● ACTIVITY: Repeat the stretch of entries below from the line with "이중 하나라도 어긋나면" through the line with "# 3. JSP 를 위한 ViewResolver". Include both ends and add nothing.

Records from a collection
§
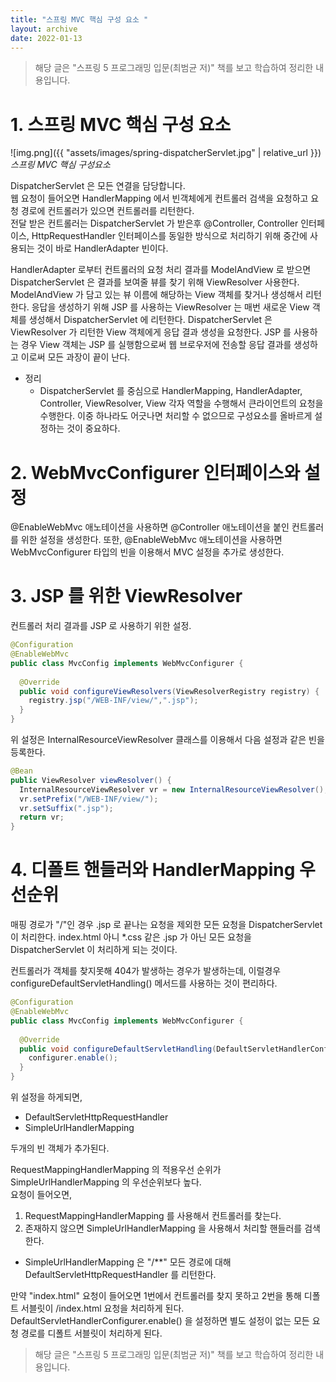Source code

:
 ```yaml
---
title: "스프링 MVC 핵심 구성 요소 "  
layout: archive  
date: 2022-01-13
---
```


> 해당 글은 "스프링 5 프로그래밍 입문(최범균 저)" 책를 보고 학습하여 정리한 내용입니다. 

# 1. 스프링 MVC 핵심 구성 요소  
![img.png]({{ "assets/images/spring-dispatcherServlet.jpg" | relative_url }})
   *스프링 MVC 핵심 구성요소*

DispatcherServlet 은 모든 연결을 담당합니다.  
웹 요청이 들어오면 HandlerMapping 에서 빈객체에게 컨트롤러 검색을 요청하고 요청 경로에 컨트롤러가 있으면 컨트롤러를 리턴한다.  
전달 받은 컨트롤러는 DispatcherServlet 가 받은후 @Controller, Controller 인터페이스, HttpRequestHandler 인터페이스를 동일한 방식으로 
처리하기 위해 중간에 사용되는 것이 바로 HandlerAdapter 빈이다.

HandlerAdapter 로부터 컨트롤러의 요청 처리 결과를 ModelAndView 로 받으면 DispatcherServlet 은 결과를 보여줄 뷰를 찾기 위해 ViewResolver 
사용한다. ModelAndView 가 담고 있는 뷰 이름에 해당하는 View 객체를 찾거나 생성해서 리턴한다. 응답을 생성하기 위해 JSP 를 사용하는 ViewResolver 
는 매번 새로운 View 객체를 생성해서 DispatcherServlet 에 리턴한다.
DispatcherServlet 은 ViewResolver 가 리턴한 View 객체에게 응답 결과 생성을 요청한다. JSP 를 사용하는 경우 View 객체는 
JSP 를 실행함으로써 웹 브로우저에 전송할 응답 결과를 생성하고 이로써 모든 과장이 끝이 난다.

- 정리
  - DispatcherServlet 를 중심으로 HandlerMapping, HandlerAdapter, Controller, ViewResolver, View 각자 역할을 수행해서 큰라이언트의 요청을 수행한다.
    이중 하나라도 어긋나면 처리할 수 없으므로 구성요소를 올바르게 설정하는 것이 중요하다.


# 2. WebMvcConfigurer 인터페이스와 설정
@EnableWebMvc 애노테이션을 사용하면 @Controller 애노테이션을 붙인 컨트롤러를 위한 설정을 생성한다. 또한, @EnableWebMvc 
애노테이션을 사용하면 WebMvcConfigurer 타입의 빈을 이용해서 MVC 설정을 추가로 생성한다.

# 3. JSP 를 위한 ViewResolver
컨트롤러 처리 결과를 JSP 로 사용하기 위한 설정.
```java
@Configuration
@EnableWebMvc
public class MvcConfig implements WebMvcConfigurer {
  
  @Override
  public void configureViewResolvers(ViewResolverRegistry registry) {
    registry.jsp("/WEB-INF/view/",".jsp");
  }
}
```
위 설정은 InternalResourceViewResolver 클래스를 이용해서 다음 설정과 같은 빈을 등록한다.

```java
@Bean
public ViewResolver viewResolver() {
  InternalResourceViewResolver vr = new InternalResourceViewResolver();
  vr.setPrefix("/WEB-INF/view/");
  vr.setSuffix(".jsp");
  return vr;
}
```

# 4. 디폴트 핸들러와 HandlerMapping 우선순위
매핑 경로가 "/"인 경우 .jsp 로 끝나는 요청을 제외한 모든 요청을 DispatcherServlet 이 처리한다. 
index.html 아니 *.css 같은 .jsp 가 아닌 모든 요청을 DispatcherServlet 이 처리하게 되는 것이다.

컨트롤러가 객체를 찾지못해 404가 발생하는 경우가 발생하는데, 이럴경우 configureDefaultServletHandling() 메서드를 
사용하는 것이 편리하다.
```java
@Configuration
@EnableWebMvc
public class MvcConfig implements WebMvcConfigurer {
  
  @Override
  public void configureDefaultServletHandling(DefaultServletHandlerConfigurer configurer) {
    configurer.enable();
  }
}
```

위 설정을 하게되면,
- DefaultServletHttpRequestHandler
- SimpleUrlHandlerMapping

두개의 빈 객체가 추가된다.  

RequestMappingHandlerMapping 의 적용우선 순위가 SimpleUrlHandlerMapping 의 우선순위보다 높다.  
요청이 들어오면, 
1. RequestMappingHandlerMapping 를 사용해서 컨트롤러를 찾는다.
2. 존재하지 않으면 SimpleUrlHandlerMapping 을 사용해서 처리할 핸들러를 검색한다. 
  - SimpleUrlHandlerMapping 은 "/**" 모든 경로에 대해 DefaultServletHttpRequestHandler 를 리턴한다.

만약 "index.html" 요청이 들어오면 1번에서 컨트롤러를 찾지 못하고 2번을 통해 디폴트 서블릿이 /index.html 요청을 처리하게 된다.  
DefaultServletHandlerConfigurer.enable() 을 설정하면 별도 설정이 없는 모든 요청 경로를 디폴트 서블릿이 처리하게 된다.



> 해당 글은 "스프링 5 프로그래밍 입문(최범균 저)" 책를 보고 학습하여 정리한 내용입니다.
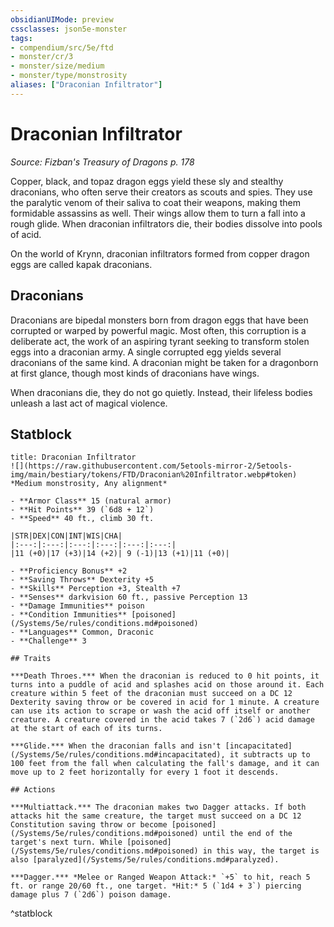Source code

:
 ```yaml
---
obsidianUIMode: preview
cssclasses: json5e-monster
tags:
- compendium/src/5e/ftd
- monster/cr/3
- monster/size/medium
- monster/type/monstrosity
aliases: ["Draconian Infiltrator"]
---
```

# Draconian Infiltrator
*Source: Fizban's Treasury of Dragons p. 178*  

Copper, black, and topaz dragon eggs yield these sly and stealthy draconians, who often serve their creators as scouts and spies. They use the paralytic venom of their saliva to coat their weapons, making them formidable assassins as well. Their wings allow them to turn a fall into a rough glide. When draconian infiltrators die, their bodies dissolve into pools of acid.

On the world of Krynn, draconian infiltrators formed from copper dragon eggs are called kapak draconians.

## Draconians

Draconians are bipedal monsters born from dragon eggs that have been corrupted or warped by powerful magic. Most often, this corruption is a deliberate act, the work of an aspiring tyrant seeking to transform stolen eggs into a draconian army. A single corrupted egg yields several draconians of the same kind. A draconian might be taken for a dragonborn at first glance, though most kinds of draconians have wings.

When draconians die, they do not go quietly. Instead, their lifeless bodies unleash a last act of magical violence.

## Statblock

```ad-statblock
title: Draconian Infiltrator
![](https://raw.githubusercontent.com/5etools-mirror-2/5etools-img/main/bestiary/tokens/FTD/Draconian%20Infiltrator.webp#token)
*Medium monstrosity, Any alignment*

- **Armor Class** 15 (natural armor)
- **Hit Points** 39 (`6d8 + 12`)
- **Speed** 40 ft., climb 30 ft.

|STR|DEX|CON|INT|WIS|CHA|
|:---:|:---:|:---:|:---:|:---:|:---:|
|11 (+0)|17 (+3)|14 (+2)| 9 (-1)|13 (+1)|11 (+0)|

- **Proficiency Bonus** +2
- **Saving Throws** Dexterity +5
- **Skills** Perception +3, Stealth +7
- **Senses** darkvision 60 ft., passive Perception 13
- **Damage Immunities** poison
- **Condition Immunities** [poisoned](/Systems/5e/rules/conditions.md#poisoned)
- **Languages** Common, Draconic
- **Challenge** 3

## Traits

***Death Throes.*** When the draconian is reduced to 0 hit points, it turns into a puddle of acid and splashes acid on those around it. Each creature within 5 feet of the draconian must succeed on a DC 12 Dexterity saving throw or be covered in acid for 1 minute. A creature can use its action to scrape or wash the acid off itself or another creature. A creature covered in the acid takes 7 (`2d6`) acid damage at the start of each of its turns.

***Glide.*** When the draconian falls and isn't [incapacitated](/Systems/5e/rules/conditions.md#incapacitated), it subtracts up to 100 feet from the fall when calculating the fall's damage, and it can move up to 2 feet horizontally for every 1 foot it descends.

## Actions

***Multiattack.*** The draconian makes two Dagger attacks. If both attacks hit the same creature, the target must succeed on a DC 12 Constitution saving throw or become [poisoned](/Systems/5e/rules/conditions.md#poisoned) until the end of the target's next turn. While [poisoned](/Systems/5e/rules/conditions.md#poisoned) in this way, the target is also [paralyzed](/Systems/5e/rules/conditions.md#paralyzed).

***Dagger.*** *Melee or Ranged Weapon Attack:* `+5` to hit, reach 5 ft. or range 20/60 ft., one target. *Hit:* 5 (`1d4 + 3`) piercing damage plus 7 (`2d6`) poison damage.
```
^statblock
§
● ANSWER FOR THIS EXERCISE:
    이중 하나라도 어긋나면 처리할 수 없으므로 구성요소를 올바르게 설정하는 것이 중요하다.


# 2. WebMvcConfigurer 인터페이스와 설정
@EnableWebMvc 애노테이션을 사용하면 @Controller 애노테이션을 붙인 컨트롤러를 위한 설정을 생성한다. 또한, @EnableWebMvc 
애노테이션을 사용하면 WebMvcConfigurer 타입의 빈을 이용해서 MVC 설정을 추가로 생성한다.

# 3. JSP 를 위한 ViewResolver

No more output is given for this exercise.